*** Opening of Data provided ***

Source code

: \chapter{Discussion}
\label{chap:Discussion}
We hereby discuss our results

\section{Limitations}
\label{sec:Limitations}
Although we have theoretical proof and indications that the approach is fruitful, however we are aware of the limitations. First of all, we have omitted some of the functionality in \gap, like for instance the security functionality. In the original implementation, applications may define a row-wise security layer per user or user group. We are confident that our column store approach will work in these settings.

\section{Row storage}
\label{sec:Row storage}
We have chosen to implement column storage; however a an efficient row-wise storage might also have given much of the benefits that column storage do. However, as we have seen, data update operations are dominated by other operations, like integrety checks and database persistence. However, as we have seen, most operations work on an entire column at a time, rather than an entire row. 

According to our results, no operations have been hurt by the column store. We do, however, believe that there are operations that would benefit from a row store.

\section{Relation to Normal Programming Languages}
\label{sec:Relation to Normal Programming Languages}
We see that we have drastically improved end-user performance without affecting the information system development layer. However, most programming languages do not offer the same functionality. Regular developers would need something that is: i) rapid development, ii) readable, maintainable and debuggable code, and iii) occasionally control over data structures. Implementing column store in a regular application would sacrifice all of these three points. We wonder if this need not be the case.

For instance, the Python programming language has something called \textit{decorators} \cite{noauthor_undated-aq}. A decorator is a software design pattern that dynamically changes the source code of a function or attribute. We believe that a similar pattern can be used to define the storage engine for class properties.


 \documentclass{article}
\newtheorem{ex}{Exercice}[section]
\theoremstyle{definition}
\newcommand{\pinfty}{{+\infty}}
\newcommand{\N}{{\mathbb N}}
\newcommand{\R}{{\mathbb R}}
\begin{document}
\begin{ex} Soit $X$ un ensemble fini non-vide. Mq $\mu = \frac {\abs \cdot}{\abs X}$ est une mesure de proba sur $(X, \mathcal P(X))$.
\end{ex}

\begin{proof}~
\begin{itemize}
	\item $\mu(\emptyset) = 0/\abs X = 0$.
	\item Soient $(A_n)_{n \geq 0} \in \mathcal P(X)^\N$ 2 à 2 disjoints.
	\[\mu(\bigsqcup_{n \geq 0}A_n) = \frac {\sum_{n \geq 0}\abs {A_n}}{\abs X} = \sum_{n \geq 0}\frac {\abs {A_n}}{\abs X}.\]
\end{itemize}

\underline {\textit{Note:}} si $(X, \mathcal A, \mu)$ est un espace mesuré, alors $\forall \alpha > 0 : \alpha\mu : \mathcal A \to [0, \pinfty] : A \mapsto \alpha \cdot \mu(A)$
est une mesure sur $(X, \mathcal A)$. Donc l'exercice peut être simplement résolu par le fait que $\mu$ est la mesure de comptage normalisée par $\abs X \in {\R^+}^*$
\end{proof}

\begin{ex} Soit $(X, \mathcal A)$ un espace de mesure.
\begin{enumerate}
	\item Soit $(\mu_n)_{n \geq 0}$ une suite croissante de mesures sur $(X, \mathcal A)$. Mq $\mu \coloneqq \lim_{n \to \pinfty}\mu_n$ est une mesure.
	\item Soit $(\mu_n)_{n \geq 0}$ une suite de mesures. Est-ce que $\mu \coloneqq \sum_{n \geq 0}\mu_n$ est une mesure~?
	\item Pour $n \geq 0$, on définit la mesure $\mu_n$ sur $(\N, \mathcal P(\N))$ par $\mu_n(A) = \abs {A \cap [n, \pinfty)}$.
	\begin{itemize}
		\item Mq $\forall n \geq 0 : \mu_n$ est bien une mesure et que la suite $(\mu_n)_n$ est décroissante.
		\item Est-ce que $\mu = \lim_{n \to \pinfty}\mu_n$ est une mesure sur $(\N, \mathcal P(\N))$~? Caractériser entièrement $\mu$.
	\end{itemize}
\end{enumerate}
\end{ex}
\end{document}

*** Close of Data provided ***

— What you have to do —
From the data, report how many lines hold "believe", leaving out any other words.

— Exercise response —
2